‘Sittervising’ is the latest parenting trend because it’s freaking genius

sittervising parents sitting on couch watching son and daughter play with blocks
fizkes/Shutterstock

By now, I’m sure most of you have heard of one of the newest parenting trends called “sittervising” that has become a recent hit on TikTok. When I first heard of the term, I have to admit that it wasn’t quite obvious to me what exactly it entailed. But once I read up on what it was, I realized that I’m already an avid sitterviser—and I didn’t even know it.

What is sittervising?

Sittervising is supervising your kids from a seated position. Instead of always engaging in play with them, this trend encourages parents to sit back and watch their kids from a safe distance. Coined by Susan Allison, M. Ed, founder of the Busy Toddler Instagram account, “sittervising” is supportive of children and parents.

Picture this: Your children are playing while you are sitting back (on your couch, on a park bench, in a lawn chair) and watching them entertain themselves. You’re comfortable and your kids are safe and engrossed in their own play. It’s a win-win.

You are encouraging independent play while at the same time, getting a moment to put your feet up and relax a bit.

While sittervising doesn’t mean that you can never engage in play with your kids, it takes some of the pressure off parents to always be hands-on. And it promotes a safe environment for children to learn how to navigate self-regulation.

“The very basis of sittervising is to remove the adult from directly interacting (and sometimes interfering) with the child’s play or activity—because kids need play experiences without adults,” quotes Allison.

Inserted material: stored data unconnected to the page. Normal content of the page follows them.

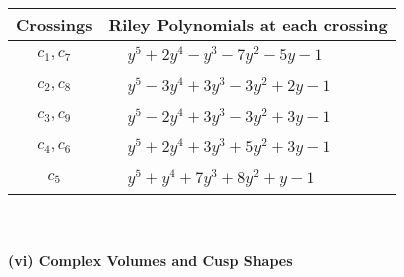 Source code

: \documentclass[1p]{elsarticle_modified}
\theoremstyle{definition}
\begin{document}
\begin{tabular}{m{50pt}|m{274pt}}
Crossings & \hspace{64pt}Riley Polynomials at each crossing \\
\hline $$\begin{aligned}c_{1},c_{7}\end{aligned}$$&$\begin{aligned}
&y^5+2 y^4- y^3-7 y^2-5 y-1
\end{aligned}$\\
\hline $$\begin{aligned}c_{2},c_{8}\end{aligned}$$&$\begin{aligned}
&y^5-3 y^4+3 y^3-3 y^2+2 y-1
\end{aligned}$\\
\hline $$\begin{aligned}c_{3},c_{9}\end{aligned}$$&$\begin{aligned}
&y^5-2 y^4+3 y^3-3 y^2+3 y-1
\end{aligned}$\\
\hline $$\begin{aligned}c_{4},c_{6}\end{aligned}$$&$\begin{aligned}
&y^5+2 y^4+3 y^3+5 y^2+3 y-1
\end{aligned}$\\
\hline $$\begin{aligned}c_{5}\end{aligned}$$&$\begin{aligned}
&y^5+y^4+7 y^3+8 y^2+y-1
\end{aligned}$\\
\hline
\end{tabular}\\~\\
\newpage\flushleft \textbf{(vi) Complex Volumes and Cusp Shapes}
\end{document}
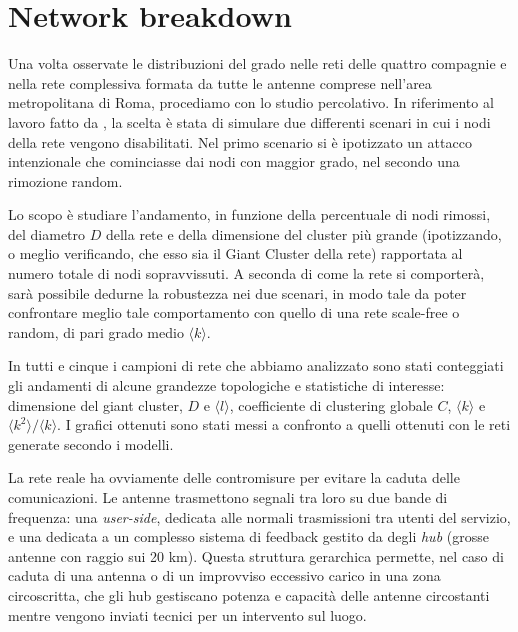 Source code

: 
\section{Network breakdown}
\label{sec:attaack}

Una volta osservate le distribuzioni del grado nelle reti delle quattro compagnie e nella rete complessiva formata da tutte le antenne comprese nell'area metropolitana di Roma, procediamo con lo studio percolativo. In riferimento al lavoro fatto da \textcite{Barbalbert2000}, la scelta è stata di simulare due differenti scenari in cui i nodi della rete vengono disabilitati. Nel primo scenario si è ipotizzato un attacco intenzionale che cominciasse dai nodi con maggior grado, nel secondo una rimozione random. 

Lo scopo è studiare l'andamento, in funzione della percentuale di nodi rimossi, del diametro $D$ della rete e della dimensione del cluster più grande (ipotizzando, o meglio verificando, che esso sia il Giant Cluster della rete) rapportata al numero totale di nodi sopravvissuti. A seconda di come la rete si comporterà, sarà possibile dedurne la robustezza nei due scenari, in modo tale da poter confrontare meglio tale comportamento con quello di una rete scale-free o random, di pari grado medio $\langle k \rangle$.

In tutti e cinque i campioni di rete che abbiamo analizzato sono stati conteggiati gli andamenti di alcune grandezze topologiche e statistiche di interesse: dimensione del giant cluster, $D$ e $\langle l \rangle$, coefficiente di clustering globale $C$, $\langle k \rangle$ e $\langle k^2 \rangle/\langle k \rangle$. I grafici ottenuti sono stati messi a confronto a quelli ottenuti con le reti generate secondo i modelli.

La rete reale ha ovviamente delle contromisure per evitare la caduta delle comunicazioni. Le antenne trasmettono segnali tra loro su due bande di frequenza: una \emph{user-side}, dedicata alle normali trasmissioni tra utenti del servizio, e una dedicata a un complesso sistema di feedback gestito da degli \emph{hub} (grosse antenne con raggio sui 20 km). Questa struttura gerarchica permette, nel caso di caduta di una antenna o di un improvviso eccessivo carico in una zona circoscritta, che gli hub gestiscano potenza e capacità delle antenne circostanti mentre vengono inviati tecnici per un intervento sul luogo.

I believe that this parenting style is a good thing, especially for parents who never feel like they get a break. Sittervising is my way of gathering myself and collecting a few minutes of relaxation. It’s my way of rolling my eyes at the mom guilt that tries to creep in and make me believe that if I’m not engaged with my child every single second of every single day, then I’m a bad parent. I’m not.

Because of all the parenting trends that exist out there, sittervising reassures me that both my child and I matter. His safety is not forfeited and my peace of mind can be sustained (even if only for a little while).

Sittervising is a great tool for parents who often find themselves overwhelmed, exhausted and pressured to always be hands-on. It encourages natural development and stimulation within children that doesn’t include their parents always interfering with (and sometimes completely interrupting) their flow of active engagement.

When should you start sittervising?

You can start sittervising your kid from the time they’re just a baby. Of course, how you sittervise a six-month-old will look completely different from how you do a two-year-old. But the key is being aware of how you can allow the child to safely explore on their own while you simply disengage.

How you can sittervise

Simply create a safe environment for your child, place them in it, and take a seat. For younger kids, maybe it’s giving them a specific toy that you know entertains them. For older kids, maybe it’s giving them an activity or allowing them free reign to choose what they would like to do.

One of the most important things to remember about sittervising, though, is that you should always be monitoring the safety of your child. One way that I’ve been able to sittervise is by creating a safe environment for my child to exist in. His bedroom is child-proofed and there’s not really anything he can get into that would be harmful to him, so I often let him run wild and play while I sit in the rocking chair and watch him. Sometimes, I’ll even step into my room (which is right across from his) and watch him from his baby monitor. I find that removing myself often encourages him to get creative and become more engrossed in his play.

My son’s playpen is another secure area because it’s in our living room. I often plop him down in there and then snuggle on the couch with a book in my hand.

These moments, even if they’re a mere 20 minutes a day, give my child a chance to be in his own world without me hovering over him 24/7—and give me a chance to breathe without being attached to my kid all day.

I have the opportunity to take advantage of his independent play time and relax. Or, when sittervising doesn’t completely involve sitting down, I can tend to something that needs to be done—like folding the laundry, sweeping the floor or making dinner.

Many may say that sittervising is simply just “lazy parenting” but in actuality, it’s more of a conscious choice that is made to create benefits for both the parents and the child. And it addresses the parents as people with human wants and needs.

So you’ll find me sitting back and encouraging my child’s skill development through this parenting trend—while also making the most of the “me time” that I have the opportunity to get. Because I’m just one mama who needs a break from time to time—and sometimes, sittervising is the easiest way to sit back, kick my feet up and take a deep breath.

A version of this article was published in September 2022. It has been updated.